5 Does Location Matter?

The multifaceted picture of the development of Italian regions suggests that regional performance might also depend on the geographical proximity to other regions, i.e. spatial autocorrelation. In order to assess whether some spatial interactions were at work over the 2004–2012 period, we performed an exploratory spatial data analysis. The spatial association detects the existence of territorial clusters that do not necessarily overlap with the aggregations in the sub-national macro-areas.

In general, spatial correlation implies that two or more regions that are spatially close tend to be more similar to each other in terms of the attribute of interest than regions that are spatially distant (Anselin et al. 2008).

The following global Moran Index is adopted (Moran 1950):

$${\text{I}} = \frac{1}{{{\text{s}}^{2} }}\frac{{\mathop \sum \nolimits_{\rm{i}} \mathop \sum \nolimits_{\rm{j}} \left( {{\text{y}}_{\rm{i}} - {\bar{\text{y}}}} \right)\left( {{\text{y}}_{\rm{j}} - \bar{y}} \right)}}{{\mathop \sum \nolimits_{\rm{i}} \mathop \sum \nolimits_{\rm{j}} {\text{w}}_{\rm{ij}} }}$$

where \({\text{s}}^{2} = \frac{{\mathop \sum \nolimits_{\text{i}} \left( {{\text{y}}_{\text{i}} - {\bar{\text{y}}}} \right)^{2} }}{\text{n}}\) is the sample variance, \(y_{i}\) is the value of the variable of interest in area i (either RWBI or per capita GDP in our case); \(\bar{y}\) is the overall mean; \(w_{ij}\) is the weight which defines proximity between i and j, with i ≠ j, and n is the number of areal units considered. We consider row-standardized weights derived from an inverse distance measure.

Autocorrelation in well-being at the local level is detected by using LISA (Local Indicator Spatial Association), which is the decomposition of the global indicator into the contribution of each region. Therefore, we consider the local Moran Index (Ii) calculated for each areal unit:

$${\text{I}}_{\rm{i}} = \frac{{{\text{y}}_{\rm{i}} - {\bar{\text{y}}}}}{\text{s}}\mathop \sum \limits_{\text{j}}^{\rm{n}} {\text{W}}_{\rm{ij}} \frac{{({\text{y}}_{\rm{j}} - {\bar{\text{y}}})}}{\text{s}}$$

when neighbouring regions have similar values, Ii will be positive. Conversely, when they have different values, Ii will be negative.

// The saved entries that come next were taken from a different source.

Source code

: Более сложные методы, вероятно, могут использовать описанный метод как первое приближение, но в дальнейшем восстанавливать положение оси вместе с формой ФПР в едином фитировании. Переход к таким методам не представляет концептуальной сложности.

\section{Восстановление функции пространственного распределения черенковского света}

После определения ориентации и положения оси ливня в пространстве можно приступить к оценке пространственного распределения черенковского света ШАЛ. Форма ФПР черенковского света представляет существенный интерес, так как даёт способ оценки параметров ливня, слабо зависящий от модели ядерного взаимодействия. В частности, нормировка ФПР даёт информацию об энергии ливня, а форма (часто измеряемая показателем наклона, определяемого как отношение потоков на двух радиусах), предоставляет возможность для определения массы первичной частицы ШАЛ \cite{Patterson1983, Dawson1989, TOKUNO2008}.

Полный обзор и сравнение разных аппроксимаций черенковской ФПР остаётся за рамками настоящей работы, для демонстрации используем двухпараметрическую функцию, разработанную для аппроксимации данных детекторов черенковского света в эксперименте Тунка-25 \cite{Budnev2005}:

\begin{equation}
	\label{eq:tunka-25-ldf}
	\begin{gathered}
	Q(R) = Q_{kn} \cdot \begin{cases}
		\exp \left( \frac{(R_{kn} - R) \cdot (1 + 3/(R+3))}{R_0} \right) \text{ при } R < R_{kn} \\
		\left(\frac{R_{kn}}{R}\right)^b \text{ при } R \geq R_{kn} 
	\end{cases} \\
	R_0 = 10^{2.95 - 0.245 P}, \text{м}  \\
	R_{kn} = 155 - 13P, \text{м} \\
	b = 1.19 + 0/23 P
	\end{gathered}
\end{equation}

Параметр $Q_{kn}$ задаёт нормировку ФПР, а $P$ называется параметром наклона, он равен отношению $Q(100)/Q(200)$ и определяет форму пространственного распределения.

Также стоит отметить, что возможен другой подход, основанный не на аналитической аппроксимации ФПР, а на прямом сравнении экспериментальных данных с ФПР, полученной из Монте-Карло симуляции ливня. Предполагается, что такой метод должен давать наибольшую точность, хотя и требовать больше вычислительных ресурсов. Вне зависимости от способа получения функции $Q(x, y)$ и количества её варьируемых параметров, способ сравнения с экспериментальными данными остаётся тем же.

Both at local and global level, when there is no correlation between neighbouring values,

$$E({\text{I}}) = - \frac{1}{{{\text{n}} - 1}}$$

when n tends to ∞, the expected value of I, E(I), approaches 0.

I is asymptotically normally distributed, where:

$$\frac{{{\text{I}} + \frac{1}{{{\text{n}} - 1}}}}{{\sqrt {{\text{Var}}({\text{I}})} }}\sim{\text{N}}(0,1)$$

The null hypothesis of absence of spatial association (i.e. yi iid) is tested by calculating the z-score:

$${\text{z}} = \frac{{{\text{I}} - {\text{E}}({\text{I}})}}{{\sqrt {{\text{Var}}({\text{I}})} }}$$

We then compare the z-score to a standard normal distribution.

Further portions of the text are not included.